Note: Since the decoding can throw errors, we precede the decode method by a try?, which will make the lecture constant an optional value. This means that lecture will either contain a Lecture item or it could be nil.

Using Your Decoded Data: @escaping completions

Once you’ve decoded the lecture JSON as a Lecture item, how do you use it? Since you're downloading this JSON from the Internet, it might take forever to load, and you only want to display this information on the screen once it’s ready (and possibly use a loading indicator in the meantime as the information loads). We also don’t want our application to just stall and wait until we get a response to do something else.

This is where a completion handler comes in handy. A completion handler is an argument passed into whatever networking function you make.

The completion handler will:

  1. Take in your decoded object(s)

  2. Pass them to the ViewController (or wherever you call this networking function from)

  3. Run some block of code that you write (ex: reload the view controller with the fetched data on the screen)

Back to the Lecture class example from before. Suppose we want to make a function that makes the network call and returns to us the Lecture JSON decoded as a Lecture item. Here’s an example of what that would look like:

static func getLecture(completion: @escaping (Lecture) -> Void) {
  Alamofire.request(endpoint, method: .get).validate().responseData { response in
    switch response.result {
    case let .success(data):
      let jsonDecoder = JSONDecoder()
      if let lecture = try? jsonDecoder.decode(Lecture.self, from: data) {
        /* Here we're calling the completion function 
        (passed in as an argument to the network call) 
        on the lecture object we just decoded */
    case .failure(let error):

This completion handler is marked as @escaping because it can "escape" from the networking function call itself and hand it off to whoever called the function -- it doesn’t need to go through every line inside the function. Don't worry too much about what this means though!

Here, you can see that completion is a function that takes in one argument which is of type Lecture and has a return type of Void. We only call completion when we know that the response succeeded and we actually have an actual Lecture object.

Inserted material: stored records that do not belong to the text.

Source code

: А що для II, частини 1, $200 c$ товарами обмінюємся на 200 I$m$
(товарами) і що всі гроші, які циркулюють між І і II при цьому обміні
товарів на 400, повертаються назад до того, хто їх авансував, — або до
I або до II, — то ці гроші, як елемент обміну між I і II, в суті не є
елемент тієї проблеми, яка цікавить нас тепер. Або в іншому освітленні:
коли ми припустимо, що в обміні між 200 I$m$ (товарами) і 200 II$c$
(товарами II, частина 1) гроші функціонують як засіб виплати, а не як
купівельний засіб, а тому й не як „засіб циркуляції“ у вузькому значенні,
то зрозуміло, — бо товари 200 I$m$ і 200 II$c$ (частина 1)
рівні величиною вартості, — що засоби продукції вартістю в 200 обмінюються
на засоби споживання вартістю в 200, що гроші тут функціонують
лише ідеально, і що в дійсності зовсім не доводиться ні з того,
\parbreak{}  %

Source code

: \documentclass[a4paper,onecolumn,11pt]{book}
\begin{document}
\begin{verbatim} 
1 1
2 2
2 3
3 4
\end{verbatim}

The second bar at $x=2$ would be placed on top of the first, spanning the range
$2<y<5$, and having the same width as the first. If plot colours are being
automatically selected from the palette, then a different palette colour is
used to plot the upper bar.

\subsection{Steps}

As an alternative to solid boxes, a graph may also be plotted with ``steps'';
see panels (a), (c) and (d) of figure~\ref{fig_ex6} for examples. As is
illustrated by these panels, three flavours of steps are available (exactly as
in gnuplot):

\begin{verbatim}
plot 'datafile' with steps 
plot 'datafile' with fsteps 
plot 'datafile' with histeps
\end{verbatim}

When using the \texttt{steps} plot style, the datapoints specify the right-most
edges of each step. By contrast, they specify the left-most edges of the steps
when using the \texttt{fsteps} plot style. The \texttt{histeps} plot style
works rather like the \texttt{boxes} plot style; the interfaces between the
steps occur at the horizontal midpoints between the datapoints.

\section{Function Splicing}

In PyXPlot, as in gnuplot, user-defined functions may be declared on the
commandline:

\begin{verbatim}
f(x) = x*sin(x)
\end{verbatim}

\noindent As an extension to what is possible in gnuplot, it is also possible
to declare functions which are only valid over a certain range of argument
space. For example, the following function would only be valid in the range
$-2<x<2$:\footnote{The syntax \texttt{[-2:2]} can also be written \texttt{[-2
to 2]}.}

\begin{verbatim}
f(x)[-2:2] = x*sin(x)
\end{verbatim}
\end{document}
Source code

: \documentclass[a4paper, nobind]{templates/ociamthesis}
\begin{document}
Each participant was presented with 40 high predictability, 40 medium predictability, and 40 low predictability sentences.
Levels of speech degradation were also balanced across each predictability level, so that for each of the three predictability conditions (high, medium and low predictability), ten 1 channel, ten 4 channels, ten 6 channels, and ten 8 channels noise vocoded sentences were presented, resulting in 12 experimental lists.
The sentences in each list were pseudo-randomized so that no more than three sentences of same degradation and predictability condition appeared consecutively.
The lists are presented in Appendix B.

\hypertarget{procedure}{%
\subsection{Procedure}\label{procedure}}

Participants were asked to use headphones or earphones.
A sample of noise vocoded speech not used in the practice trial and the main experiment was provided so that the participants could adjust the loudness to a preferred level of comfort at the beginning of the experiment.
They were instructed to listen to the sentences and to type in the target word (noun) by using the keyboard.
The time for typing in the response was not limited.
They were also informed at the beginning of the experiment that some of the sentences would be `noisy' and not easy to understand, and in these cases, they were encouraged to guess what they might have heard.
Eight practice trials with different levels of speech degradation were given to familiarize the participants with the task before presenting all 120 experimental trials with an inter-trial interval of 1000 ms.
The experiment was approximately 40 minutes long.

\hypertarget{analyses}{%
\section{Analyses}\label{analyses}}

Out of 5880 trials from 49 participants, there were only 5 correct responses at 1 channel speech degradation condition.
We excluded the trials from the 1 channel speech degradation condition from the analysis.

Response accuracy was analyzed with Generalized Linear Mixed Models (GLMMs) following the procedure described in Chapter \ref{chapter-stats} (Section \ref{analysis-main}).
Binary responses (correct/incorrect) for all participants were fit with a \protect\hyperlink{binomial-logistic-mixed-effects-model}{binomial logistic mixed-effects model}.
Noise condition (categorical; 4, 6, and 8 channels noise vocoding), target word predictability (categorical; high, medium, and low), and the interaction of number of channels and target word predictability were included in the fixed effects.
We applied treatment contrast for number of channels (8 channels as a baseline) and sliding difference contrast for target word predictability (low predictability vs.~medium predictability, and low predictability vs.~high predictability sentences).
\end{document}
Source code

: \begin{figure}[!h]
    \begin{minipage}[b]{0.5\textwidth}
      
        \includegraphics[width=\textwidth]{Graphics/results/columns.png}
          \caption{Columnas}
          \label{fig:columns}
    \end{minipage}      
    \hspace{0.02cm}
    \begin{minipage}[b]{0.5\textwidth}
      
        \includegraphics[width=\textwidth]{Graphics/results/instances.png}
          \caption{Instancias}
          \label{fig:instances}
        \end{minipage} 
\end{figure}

Also note that here, we are using the responseData method instead of the responseJSON method! This is important because responseData converts the response into a Data object which is what JSONDecoder needs to decode it.

Making Network Calls

It's good practice to create a NetworkManager class with static methods for every network call your app makes, with the endpoint URLs hidden to the public (in case it’s private information!). This means that the earlier getLecture function in the previous code snippet would be inside a class named NetworkManager.

Then, in your ViewController (or wherever you want to make a network call from), you can make a network request and handle it appropriately. For example, if you have a variable for lecture and need to reload the data of a table view after you get lecture data from the Internet, you would do it like so:

// In a view controller that has a lecture variable and tableView variable
func getClasses() {
  // Call the getLecture method in your NetworkManager
  NetworkManager.getLecture { lecture in
    self.lecture = lecture
    // We want to run any UI updates inside a DispatchQueue.main.async {...} block
    DispatchQueue.main.async {

The { lecture in ... } is the escaping completion we defined in the NetworkManager earlier. In this case, we get the lecture variable only if we made the network call to the endpoint, received a success, received the JSON, and then decoded it. If (and only if) the network call succeeded, we run completion (the block of code from lines 5 through 10). This ensures that we receive the updated Lecture object only when it’s ready, so the screen isn’t frozen while the app is trying to execute all of these network request steps.